We have explored and proposed some basic hints about the main questions regarding CNN for image classification problem. The questions we have identified to answer are: impact of reversing number of kernels in a convolutional layer?, does reversing a model work in every case?, impact of strict pyramidal structure?, and how to reduce number of parameters without complex rules and loss of accuracy?. To answer these questions we have utilized some well-known state-of-the-art models e.g. LENET [13], AlexNet and its modified referenced model BVLC_Reference_Caffe [1]. We have shown that the same number of filters can be used in different but pyramidal order without affecting the performance of the base network.

The rest of the paper is organized in four sections. In section II, a background of CNN and pyramidal models is provided. Section III introduce strictly pyramidal structure of CNN’s (SPyr_CNN), while section IV tries to answer questions about architecture and performance with our experimental results that we have achieved for referenced CNN’s and SPyr_CNN’s. Finally, in section V, a conclusion is presented with some future directions.

Ii Background

There are four key ideas behind CNNs that take advantage of the properties of an image: local connections, shared weights, pooling and use of many layers. Deep models or specifically CNNs exploit the compositional hierarchies of the images; in which higher-level features are obtained by composing lower-level ones. For example, local combinations of edges form motifs, motifs assemble into parts, and parts form objects. The role of the convolutional layer is to detect local conjunctions of features from the previous layer i.e. edges, axons, etc.; whereas, pooling layers not only reduces dimensionality, but also merges semantically similar features into one. This helps in providing translation and scale invariance to small shifts and distortions. Y. Lecun’s [13] early CNN followed strict pyramidal approach. In addition its weight sharing concept helped neural networks to reduce burden of large amount of trainable parameters. However, recent CNN’s doesn’t follow strict structure, although they reduced feature map size at each higher layer but increases number of maps as well which further increases total trainable parameters. Some of the well known models such as; AlexNet [1] that won ILSVRC had 60M parameters, DeepFace model with 120M parameters resulted in best face recognition accuracy, or a recent very deep model [3] that contains 133-144M parameters for getting about 24-30% top-1 error on ILSVRC-12 dataset starts from feature maps and ends at 512 or more maps at a higher layer.

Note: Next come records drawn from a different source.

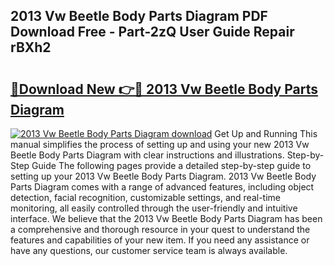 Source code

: ## 2013 Vw Beetle Body Parts Diagram PDF Download Free - Part-2zQ User Guide Repair rBXh2

# <h2><a href="http://dfnur5.blite.top/?on=2013+Vw+Beetle+Body+Parts+Diagram">🔗Download New 👉🔴 2013 Vw Beetle Body Parts Diagram</a></h2>

[![2013 Vw Beetle Body Parts Diagram download](https://i.imgur.com/lujVjoI.png)](http://dfnur5.blite.top/?on=2013+Vw+Beetle+Body+Parts+Diagram)
Get Up and Running This manual simplifies the process of setting up and using your new 2013 Vw Beetle Body Parts Diagram with clear instructions and illustrations. Step-by-Step Guide The following pages provide a detailed step-by-step guide to setting up your 2013 Vw Beetle Body Parts Diagram. 2013 Vw Beetle Body Parts Diagram comes with a range of advanced features, including object detection, facial recognition, customizable settings, and real-time monitoring, all easily controlled through the user-friendly and intuitive interface. We believe that the 2013 Vw Beetle Body Parts Diagram has been a comprehensive and thorough resource in your quest to understand the features and capabilities of your new item. If you need any assistance or have any questions, our customer service team is always available.
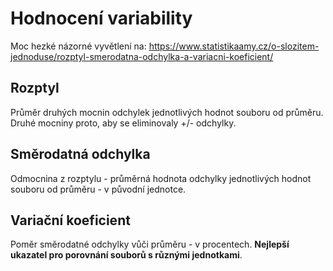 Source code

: # Hodnocení variability
Moc hezké názorné vyvětlení na: https://www.statistikaamy.cz/o-slozitem-jednoduse/rozptyl-smerodatna-odchylka-a-variacni-koeficient/

## Rozptyl
Průměr druhých mocnin odchylek jednotlivých hodnot souboru od průměru. Druhé mocniny proto, aby se eliminovaly +/- odchylky.

## Směrodatná odchylka
Odmocnina z rozptylu - průměrná hodnota odchylky jednotlivých hodnot souboru od průměru - v původní jednotce.

## Variační koeficient
Poměr směrodatné odchylky vůči průměru - v procentech. **Nejlepší ukazatel pro porovnání souborů s různými jednotkami**.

Therefore, some recent works like [22] and [10] highlighted the issue of memory usage in deep networks by reducing number of parameters. M. Lin et al. [10] proposed a unlikelier local patch modeling in CNN by replacing linear convolutions in each layer with convolving the input with a micro-network filter. This micro filter works like a multi-layer perceptron. This technique was extended and used in inception model [2] as a micronetworks modules. It works as dimensionality reduction to remove computational bottlenecks and reduce storage costs. Collins and Kohli [22] used sparsity-inducing regularizers during training to encourage zero-weight connections in the Conv and FC layers. T. Sanath et al. [23] exploited low-rank matrix factorization to reduce network parameters in FC layers. M. Denil et al. [24] tried to predict parameters from other parameters.

Strict pyramidal models [14, 25, 26] takes large amount of data as an input, refine it layer by layer in-order to reduce unwanted features and to enhance the final decision based on most likely and less number of unambiguous features. This gave base to many feature extraction and selection process in CV and ML. In computer vision, SPM with SIFT+FV technique dominated ILSVRC classification and detection competitions until AlexNet arrived [1]. Lazebnik et al. [15] introduces spatial pyramids technique which were mostly used for object recognition before deep CNN’s. J. Masci et al. [27] used multi-scale pyramid pooling layer to get a fixed size input feature vector. Recently, a much deeper model was introduced having inspiration from both [15] and [27]. This spatial pyramid pooling (SPP) [7] approach provides multiple fixed size inputs to FC layer with the help of pyramid pooling, which showed better results than normal fixed size input models e.g. Overfeat, AlexNet etc.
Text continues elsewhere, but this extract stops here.